Les personnes portant ces implants ont la capacité de distinguer la lumière de l'obscurité et elles peuvent reconnaître les contours des objets à leur vue. Cependant, la vision créée artificiellement est également déformée de certaines manières caractéristiques, dit Geoffrey Boyton , professeur de psychologie à l'Université de Washington. Nouvelles images simulées par ordinateur , basé sur des rapports de personnes ayant des implants rétiniens ainsi que sur une connaissance assez bien établie de la façon dont les cellules de la rétine réagissent aux signaux électriques, peut aider à illustrer ces distorsions, explique Boynton, qui a mené la recherche avec un collègue professeur de psychologie à l'Université de Washington , Ione Fine. Ces informations peuvent servir de base à de futurs modèles plus avancés qui pourraient aider les technologues à développer des appareils de nouvelle génération avec une meilleure chance de recréer une vision réelle.

Le seul implant rétinien approuvé cliniquement est un dispositif appelé Argos II , fabriqué par la société Second Sight (voir Bionic Eye Implant Approved for U.S. Patients ). Il a été utilisé pour traiter les patients atteints de rétinite pigmentaire, une maladie caractérisée par la dégénérescence des photorécepteurs, les cellules de la rétine qui sont sensibles à la lumière. Une caméra capture des images et l'appareil les convertit en modèles d'impulsions électriques, qui sont ensuite délivrés à la rétine via un réseau d'électrodes implantées.



Un défi pour obtenir une meilleure vision avec les prothèses d'aujourd'hui est qu'en raison de l'anatomie de la rétine, les réseaux d'électrodes ont tendance à stimuler plus de cellules que celles qu'ils ciblent. C'est pourquoi les patients déclarent voir des stries, dit Boynton. Une autre difficulté est que les implants d'aujourd'hui ne tiennent pas compte du large éventail de types de cellules dans la rétine. En conséquence, certaines cellules se déclenchent ensemble, ce qui ne le serait pas dans un œil normal, ce qui rend les images résultantes difficiles à comprendre.

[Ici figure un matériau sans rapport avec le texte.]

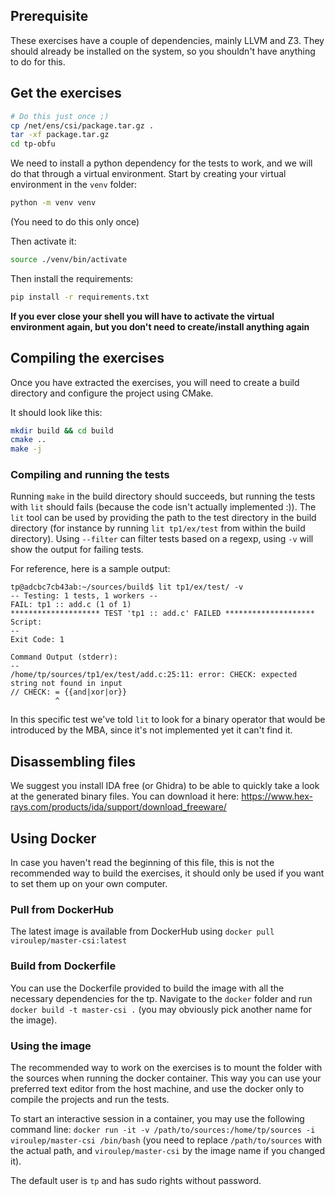 ## Prerequisite

These exercises have a couple of dependencies, mainly LLVM and Z3.
They should already be installed on the system, so you shouldn't have anything to do for this.

## Get the exercises

```bash
# Do this just once ;)
cp /net/ens/csi/package.tar.gz .
tar -xf package.tar.gz
cd tp-obfu
```

We need to install a python dependency for the tests to work, and we will do that
through a virtual environment.
Start by creating your virtual environment in the `venv` folder:
```bash
python -m venv venv
```
(You need to do this only once)

Then activate it:
```bash
source ./venv/bin/activate
```

Then install the requirements:
```bash
pip install -r requirements.txt
```

**If you ever close your shell you will have to activate the virtual environment
again, but you don't need to create/install anything again**

## Compiling the exercises

Once you have extracted the exercises, you will need to create a build directory
and configure the project using CMake.

It should look like this:

```bash
mkdir build && cd build
cmake ..
make -j
```

### Compiling and running the tests

Running `make` in the build directory should succeeds, but running the tests with `lit` should fails (because the code isn't actually implemented :)).
The `lit` tool can be used by providing the path to the test directory in the build directory (for instance by running `lit tp1/ex/test` from within the build directory). Using `--filter` can filter tests based on a regexp, using `-v` will show the output for failing tests.

For reference, here is a sample output:

```
tp@adcbc7cb43ab:~/sources/build$ lit tp1/ex/test/ -v
-- Testing: 1 tests, 1 workers --
FAIL: tp1 :: add.c (1 of 1)
******************** TEST 'tp1 :: add.c' FAILED ********************
Script:
--
Exit Code: 1

Command Output (stderr):
--
/home/tp/sources/tp1/ex/test/add.c:25:11: error: CHECK: expected string not found in input
// CHECK: = {{and|xor|or}}
          ^
```

In this specific test we've told `lit` to look for a binary operator that would be introduced by the MBA, since it's not implemented yet it can't find it.

## Disassembling files

We suggest you install IDA free (or Ghidra) to be able to quickly take a look at the generated binary files.
You can download it here: https://www.hex-rays.com/products/ida/support/download_freeware/

## Using Docker

In case you haven't read the beginning of this file, this is not the recommended
way to build the exercises, it should only be used if you want to set them up
on your own computer.

### Pull from DockerHub

The latest image is available from DockerHub using `docker pull viroulep/master-csi:latest`

### Build from Dockerfile

You can use the Dockerfile provided to build the image with all the necessary dependencies for the tp.
Navigate to the `docker` folder and run `docker build -t master-csi .` (you may obviously pick another name for the image).

### Using the image

The recommended way to work on the exercises is to mount the folder with the sources when running the docker container.
This way you can use your preferred text editor from the host machine, and use the docker only to compile the projects and run the tests.

To start an interactive session in a container, you may use the following command line:
`docker run -it -v /path/to/sources:/home/tp/sources -i viroulep/master-csi /bin/bash` (you need to replace `/path/to/sources` with the actual path, and `viroulep/master-csi` by the image name if you changed it).

The default user is `tp` and has sudo rights without password.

De nombreux efforts pour améliorer la capacité des prothèses rétiniennes se sont concentrés sur l'augmentation de la résolution du réseau d'électrodes (voir Vision-Restoring Implants That Fit Inside the Eye). Mais les simulations de Fine et Boynton supposent que le réseau qu'ils modélisent a une résolution nettement supérieure à celle de l'Argus II, et les images résultantes suggèrent que d'autres approches sont nécessaires pour créer des expériences perceptives plus compréhensibles.